Welcome. This week we discuss the fifth section in the reading guide: Forms of superintelligence. This corresponds to Chapter 3, on different ways in which an intelligence can be super.

This post summarizes the section, and offers a few relevant notes, and ideas for further investigation. Some of my own thoughts and questions for discussion are in the comments.

There is no need to proceed in order through this post, or to look at everything. Feel free to jump straight to the discussion. Where applicable and I remember, page numbers indicate the rough part of the chapter that is most related (not necessarily that the chapter is being cited for the specific claim).

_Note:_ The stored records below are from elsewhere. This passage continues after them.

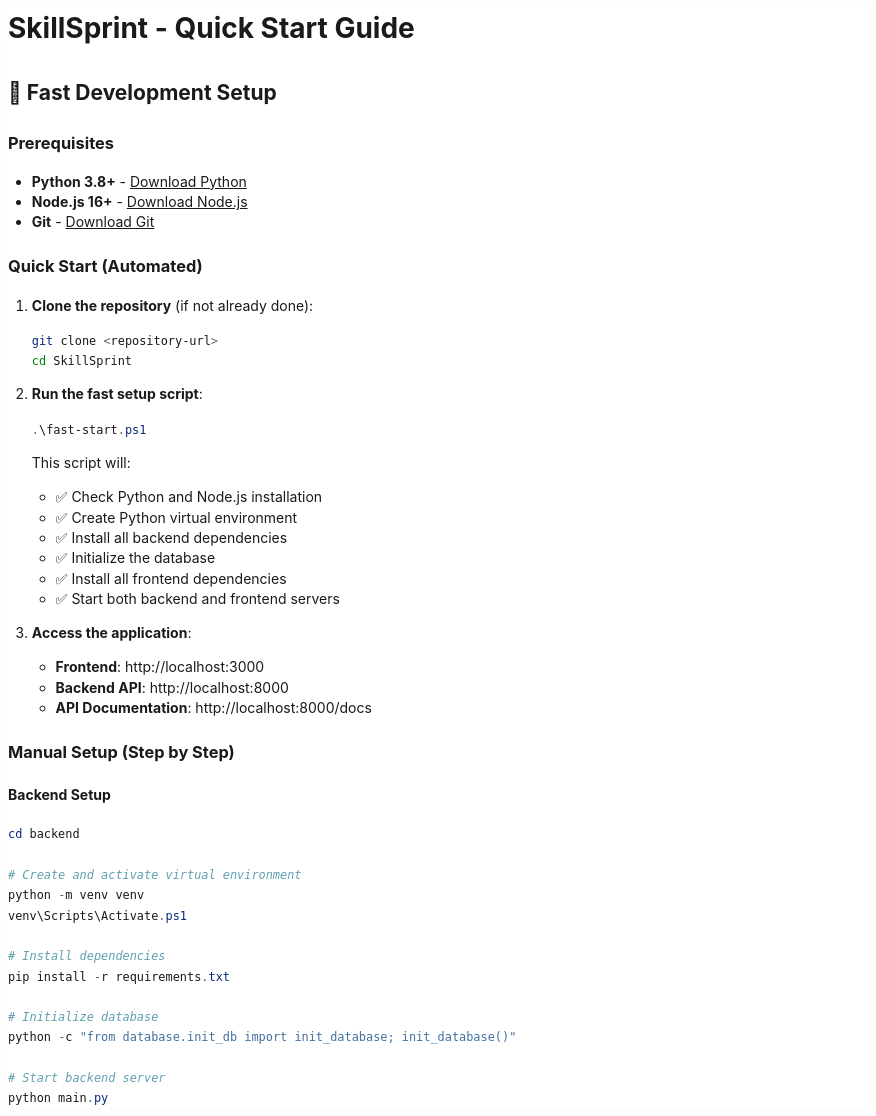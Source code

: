 # SkillSprint - Quick Start Guide

## 🚀 Fast Development Setup

### Prerequisites
- **Python 3.8+** - [Download Python](https://python.org/downloads/)
- **Node.js 16+** - [Download Node.js](https://nodejs.org/downloads/)
- **Git** - [Download Git](https://git-scm.com/downloads)

### Quick Start (Automated)

1. **Clone the repository** (if not already done):
   ```bash
   git clone <repository-url>
   cd SkillSprint
   ```

2. **Run the fast setup script**:
   ```powershell
   .\fast-start.ps1
   ```

   This script will:
   - ✅ Check Python and Node.js installation
   - ✅ Create Python virtual environment
   - ✅ Install all backend dependencies
   - ✅ Initialize the database
   - ✅ Install all frontend dependencies
   - ✅ Start both backend and frontend servers

3. **Access the application**:
   - **Frontend**: http://localhost:3000
   - **Backend API**: http://localhost:8000
   - **API Documentation**: http://localhost:8000/docs

### Manual Setup (Step by Step)

#### Backend Setup
```powershell
cd backend

# Create and activate virtual environment
python -m venv venv
venv\Scripts\Activate.ps1

# Install dependencies
pip install -r requirements.txt

# Initialize database
python -c "from database.init_db import init_database; init_database()"

# Start backend server
python main.py
```
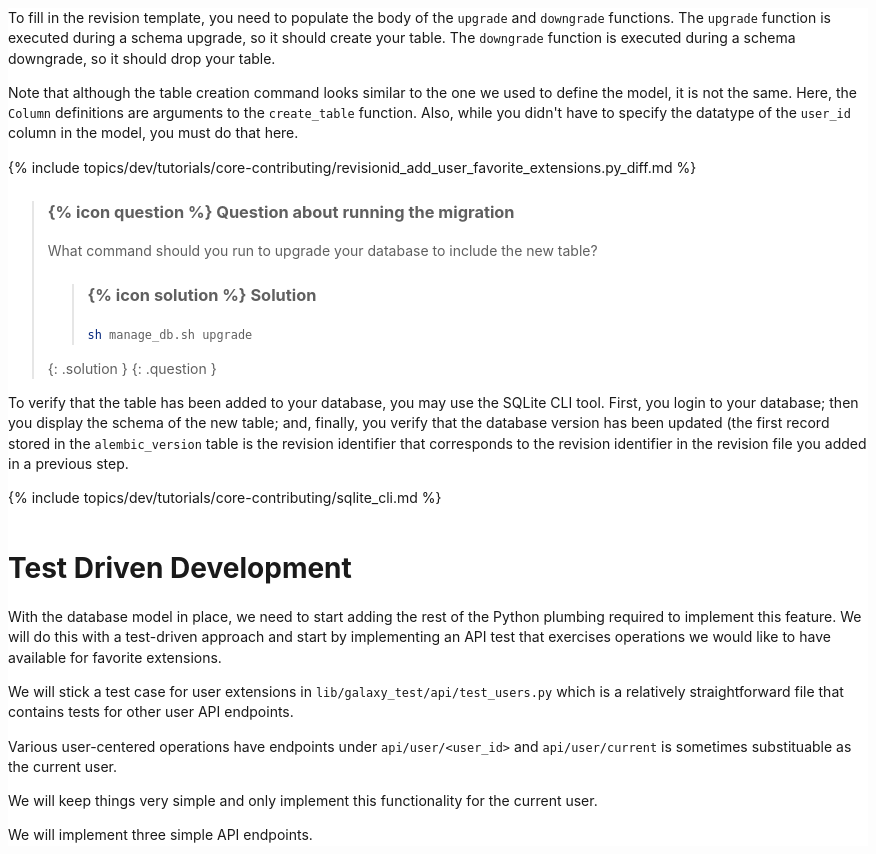 To fill in the revision template, you need to populate the body of the `upgrade` and `downgrade`
functions. The `upgrade` function is executed during a schema upgrade, so it should create your table. 
The `downgrade` function is executed during a schema downgrade, so it should drop your table.

Note that although the table creation command looks similar to the one we used to define the model,
it is not the same. Here, the `Column` definitions are arguments to the `create_table` function.
Also, while you didn't have to specify the datatype of the `user_id` column in the model, you must
do that here.

{% include topics/dev/tutorials/core-contributing/revisionid_add_user_favorite_extensions.py_diff.md %}

> ### {% icon question %} Question about running the migration
>
> What command should you run to upgrade your database to include the new table? 
>
> > ### {% icon solution %} Solution
> > ```bash
> > sh manage_db.sh upgrade
> > ```
> {: .solution }
{: .question }


To verify that the table has been added to your database, you may use the SQLite CLI tool. First,
you login to your database; then you display the schema of the new table; and, finally, you verify
that the database version has been updated (the first record stored in the `alembic_version` table
is the revision identifier that corresponds to the revision identifier in the revision file you
added in a previous step.

{% include topics/dev/tutorials/core-contributing/sqlite_cli.md %}

# Test Driven Development

With the database model in place, we need to start adding the rest of
the Python plumbing required to implement this feature. We will do
this with a test-driven approach and start by implementing an API test
that exercises operations we would like to have available for favorite
extensions.

We will stick a test case for user extensions in
``lib/galaxy_test/api/test_users.py`` which is a relatively
straightforward file that contains tests for other user API
endpoints.

Various user-centered operations have endpoints under
``api/user/<user_id>`` and ``api/user/current`` is sometimes
substituable as the current user.

We will keep things very simple and only implement this functionality
for the current user.

We will implement three simple API endpoints.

Reading: Chapter 3 (p52-61)

Summary

A speed superintelligence could do what a human does, but faster. This would make the outside world seem very slow to it. It might cope with this partially by being very tiny, or virtual. (p53)
A collective superintelligence is composed of smaller intellects, interacting in some way. It is especially good at tasks that can be broken into parts and completed in parallel. It can be improved by adding more smaller intellects, or by organizing them better. (p54)
A quality superintelligence can carry out intellectual tasks that humans just can't in practice, without necessarily being better or faster at the things humans can do. This can be understood by analogy with the difference between other animals and humans, or the difference between humans with and without certain cognitive capabilities. (p56-7)
These different kinds of superintelligence are especially good at different kinds of tasks. We might say they have different 'direct reach'. Ultimately they could all lead to one another, so can indirectly carry out the same tasks. We might say their 'indirect reach' is the same. (p58-9)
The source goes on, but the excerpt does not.